START PROVIDED DATA
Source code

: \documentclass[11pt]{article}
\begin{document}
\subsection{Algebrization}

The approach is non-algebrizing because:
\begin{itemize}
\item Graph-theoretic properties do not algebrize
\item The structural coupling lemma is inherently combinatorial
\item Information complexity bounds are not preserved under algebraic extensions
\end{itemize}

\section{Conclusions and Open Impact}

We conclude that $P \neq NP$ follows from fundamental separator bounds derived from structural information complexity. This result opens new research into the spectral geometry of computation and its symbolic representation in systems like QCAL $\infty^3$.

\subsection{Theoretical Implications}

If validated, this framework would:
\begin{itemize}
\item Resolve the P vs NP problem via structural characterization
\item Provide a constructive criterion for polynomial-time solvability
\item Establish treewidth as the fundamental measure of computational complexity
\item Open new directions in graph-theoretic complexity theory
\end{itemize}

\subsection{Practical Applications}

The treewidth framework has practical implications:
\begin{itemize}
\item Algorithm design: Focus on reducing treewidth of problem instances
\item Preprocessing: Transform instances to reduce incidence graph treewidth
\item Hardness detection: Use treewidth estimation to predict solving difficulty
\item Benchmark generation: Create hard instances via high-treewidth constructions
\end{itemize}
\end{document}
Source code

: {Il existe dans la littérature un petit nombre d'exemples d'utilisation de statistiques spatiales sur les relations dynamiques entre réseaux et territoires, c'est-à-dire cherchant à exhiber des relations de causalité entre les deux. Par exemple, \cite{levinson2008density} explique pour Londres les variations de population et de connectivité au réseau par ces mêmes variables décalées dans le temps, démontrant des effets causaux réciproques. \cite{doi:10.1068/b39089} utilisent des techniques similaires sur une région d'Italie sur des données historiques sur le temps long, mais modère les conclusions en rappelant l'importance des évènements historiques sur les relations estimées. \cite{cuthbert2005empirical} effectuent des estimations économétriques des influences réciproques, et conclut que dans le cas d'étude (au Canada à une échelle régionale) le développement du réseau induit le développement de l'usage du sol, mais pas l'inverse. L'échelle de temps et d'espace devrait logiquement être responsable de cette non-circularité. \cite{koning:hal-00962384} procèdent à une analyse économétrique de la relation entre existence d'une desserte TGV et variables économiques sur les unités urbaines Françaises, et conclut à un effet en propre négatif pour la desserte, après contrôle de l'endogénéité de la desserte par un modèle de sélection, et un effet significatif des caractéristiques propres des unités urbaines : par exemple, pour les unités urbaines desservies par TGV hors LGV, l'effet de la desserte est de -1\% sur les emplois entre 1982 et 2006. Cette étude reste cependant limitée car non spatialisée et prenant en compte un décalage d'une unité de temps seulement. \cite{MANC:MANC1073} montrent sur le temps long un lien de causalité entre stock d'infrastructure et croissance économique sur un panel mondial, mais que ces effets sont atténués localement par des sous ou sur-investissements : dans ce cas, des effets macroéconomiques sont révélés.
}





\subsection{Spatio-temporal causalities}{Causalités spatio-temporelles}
END PROVIDED DATA
REQUIREMENT - Your answer should be all of the records, transcribed exactly.

ANSWER SECTION -
Source code

: \documentclass[11pt]{article}
\begin{document}
\subsection{Algebrization}

The approach is non-algebrizing because:
\begin{itemize}
\item Graph-theoretic properties do not algebrize
\item The structural coupling lemma is inherently combinatorial
\item Information complexity bounds are not preserved under algebraic extensions
\end{itemize}

\section{Conclusions and Open Impact}

We conclude that $P \neq NP$ follows from fundamental separator bounds derived from structural information complexity. This result opens new research into the spectral geometry of computation and its symbolic representation in systems like QCAL $\infty^3$.

\subsection{Theoretical Implications}

If validated, this framework would:
\begin{itemize}
\item Resolve the P vs NP problem via structural characterization
\item Provide a constructive criterion for polynomial-time solvability
\item Establish treewidth as the fundamental measure of computational complexity
\item Open new directions in graph-theoretic complexity theory
\end{itemize}

\subsection{Practical Applications}

The treewidth framework has practical implications:
\begin{itemize}
\item Algorithm design: Focus on reducing treewidth of problem instances
\item Preprocessing: Transform instances to reduce incidence graph treewidth
\item Hardness detection: Use treewidth estimation to predict solving difficulty
\item Benchmark generation: Create hard instances via high-treewidth constructions
\end{itemize}
\end{document}
Source code

: {Il existe dans la littérature un petit nombre d'exemples d'utilisation de statistiques spatiales sur les relations dynamiques entre réseaux et territoires, c'est-à-dire cherchant à exhiber des relations de causalité entre les deux. Par exemple, \cite{levinson2008density} explique pour Londres les variations de population et de connectivité au réseau par ces mêmes variables décalées dans le temps, démontrant des effets causaux réciproques. \cite{doi:10.1068/b39089} utilisent des techniques similaires sur une région d'Italie sur des données historiques sur le temps long, mais modère les conclusions en rappelant l'importance des évènements historiques sur les relations estimées. \cite{cuthbert2005empirical} effectuent des estimations économétriques des influences réciproques, et conclut que dans le cas d'étude (au Canada à une échelle régionale) le développement du réseau induit le développement de l'usage du sol, mais pas l'inverse. L'échelle de temps et d'espace devrait logiquement être responsable de cette non-circularité. \cite{koning:hal-00962384} procèdent à une analyse économétrique de la relation entre existence d'une desserte TGV et variables économiques sur les unités urbaines Françaises, et conclut à un effet en propre négatif pour la desserte, après contrôle de l'endogénéité de la desserte par un modèle de sélection, et un effet significatif des caractéristiques propres des unités urbaines : par exemple, pour les unités urbaines desservies par TGV hors LGV, l'effet de la desserte est de -1\% sur les emplois entre 1982 et 2006. Cette étude reste cependant limitée car non spatialisée et prenant en compte un décalage d'une unité de temps seulement. \cite{MANC:MANC1073} montrent sur le temps long un lien de causalité entre stock d'infrastructure et croissance économique sur un panel mondial, mais que ces effets sont atténués localement par des sous ou sur-investissements : dans ce cas, des effets macroéconomiques sont révélés.
}





\subsection{Spatio-temporal causalities}{Causalités spatio-temporelles}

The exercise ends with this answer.